Location saisonnière : pourquoi la baisse de l'offre aux Canaries doit alerter les voyageurs
–15 % en un an: le nombre de logements de vacances annoncés dans les îles Canaries a nettement reculé, selon Canarian Weekly et Olive Press News Spain.
Brieuc Lecigne·mis à jour 26 août 2026

Les deux sources signalent simultanément une demande qui reste très élevée. Pour les voyageurs habitués à réserver des bungalows, le point important n’est pas de transposer mécaniquement cette donnée à La Réunion, mais de distinguer la baisse de l’offre affichée de la tension réelle sur les disponibilités.
Une contraction de l’offre, pas une mesure de l’occupation
La baisse concerne le nombre de biens proposés à la location saisonnière dans l’archipel espagnol. Elle ne permet pas, à elle seule, de déterminer si les logements restants sont occupés en permanence, si les tarifs ont augmenté ou si la durée moyenne des séjours s’est allongée.

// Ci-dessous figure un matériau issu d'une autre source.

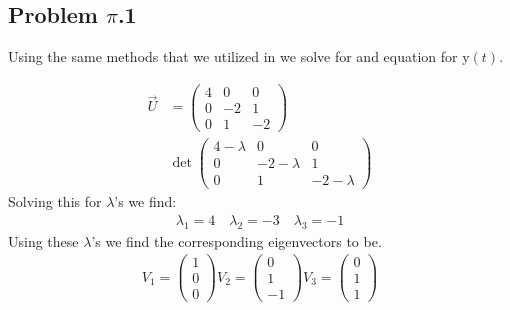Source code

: \documentclass[10pt]{article}
\begin{document}
\begin{multicols}{2}
  \subsection{Problem $\pi$.1}\label{sub:problem_pi_1}

  Using the same methods that we utilized in  we solve
  for and equation for $\textrm{y}(t)$.

  \begin{align*}
    \vec{U} &= \begin{pmatrix}
      4 & 0 & 0\\
      0 & -2 & 1\\
      0 & 1 & -2
    \end{pmatrix} \\
    &\det\begin{pmatrix}
    4-\lambda & 0 & 0\\
    0 & -2-\lambda & 1\\
    0 & 1 & -2-\lambda
  \end{pmatrix}
\end{align*}
Solving this for $\lambda$'s we find:
\begin{align*}
  \lambda_1 = 4 \quad \lambda_2 = -3 \quad \lambda_3 = -1
\end{align*}
Using these $\lambda$'s we find the corresponding eigenvectors to be.
\begin{align*}
  V_1 = \begin{pmatrix}1\\0\\0\end{pmatrix}
  V_2 = \begin{pmatrix}0\\1\\-1\end{pmatrix}
  V_3 = \begin{pmatrix}0\\1\\1\end{pmatrix}
\end{align*}


\end{multicols}
\end{document}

Cette distinction est opérationnelle. Un marché peut afficher moins de logements tout en conservant une demande forte. Dans ce cas, la difficulté pour le locataire ne tient pas uniquement au prix d’une nuitée. Elle porte aussi sur le choix de l’orientation, la capacité réelle, les dates disponibles, les conditions d’annulation et la localisation par rapport aux axes de transport.
Le chiffre publié ne concerne pas La Réunion. Il ne fournit donc aucun taux de baisse applicable aux locations réunionnaises. Il constitue néanmoins un indicateur à surveiller pour les marchés insulaires où l’offre de courte durée peut évoluer rapidement.

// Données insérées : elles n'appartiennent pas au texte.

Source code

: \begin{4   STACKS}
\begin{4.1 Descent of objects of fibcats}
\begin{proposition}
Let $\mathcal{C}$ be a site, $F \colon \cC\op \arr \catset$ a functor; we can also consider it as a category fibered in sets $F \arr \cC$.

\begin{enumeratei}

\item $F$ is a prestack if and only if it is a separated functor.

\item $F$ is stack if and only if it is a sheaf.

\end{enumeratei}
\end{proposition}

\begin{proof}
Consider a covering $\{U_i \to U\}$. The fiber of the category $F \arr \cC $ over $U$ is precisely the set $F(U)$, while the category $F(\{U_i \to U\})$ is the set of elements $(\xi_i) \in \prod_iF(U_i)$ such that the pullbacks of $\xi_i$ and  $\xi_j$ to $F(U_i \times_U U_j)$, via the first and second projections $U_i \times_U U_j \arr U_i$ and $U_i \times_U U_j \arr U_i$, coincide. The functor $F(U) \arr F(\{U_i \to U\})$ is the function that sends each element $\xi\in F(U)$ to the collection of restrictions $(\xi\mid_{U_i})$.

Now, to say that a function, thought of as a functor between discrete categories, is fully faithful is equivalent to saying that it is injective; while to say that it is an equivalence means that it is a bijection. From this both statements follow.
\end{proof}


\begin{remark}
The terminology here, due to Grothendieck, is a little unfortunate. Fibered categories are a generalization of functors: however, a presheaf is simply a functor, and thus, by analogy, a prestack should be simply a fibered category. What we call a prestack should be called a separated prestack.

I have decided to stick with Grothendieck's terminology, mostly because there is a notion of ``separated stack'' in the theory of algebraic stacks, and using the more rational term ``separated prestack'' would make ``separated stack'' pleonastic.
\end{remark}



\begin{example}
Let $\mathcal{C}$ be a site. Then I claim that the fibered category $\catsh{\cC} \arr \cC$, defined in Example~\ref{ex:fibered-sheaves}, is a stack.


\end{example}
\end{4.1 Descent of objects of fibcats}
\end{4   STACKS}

Ce que cela change pour une réservation à La Réunion
La première conséquence pratique est de ne pas attendre la dernière étape pour comparer les biens. Lorsque la demande est soutenue, le logement retenu peut disparaître avant la validation finale, sans que cela signifie que toute l’offre locale est épuisée. Il faut donc comparer plusieurs critères simultanément, plutôt que de sélectionner uniquement le tarif affiché.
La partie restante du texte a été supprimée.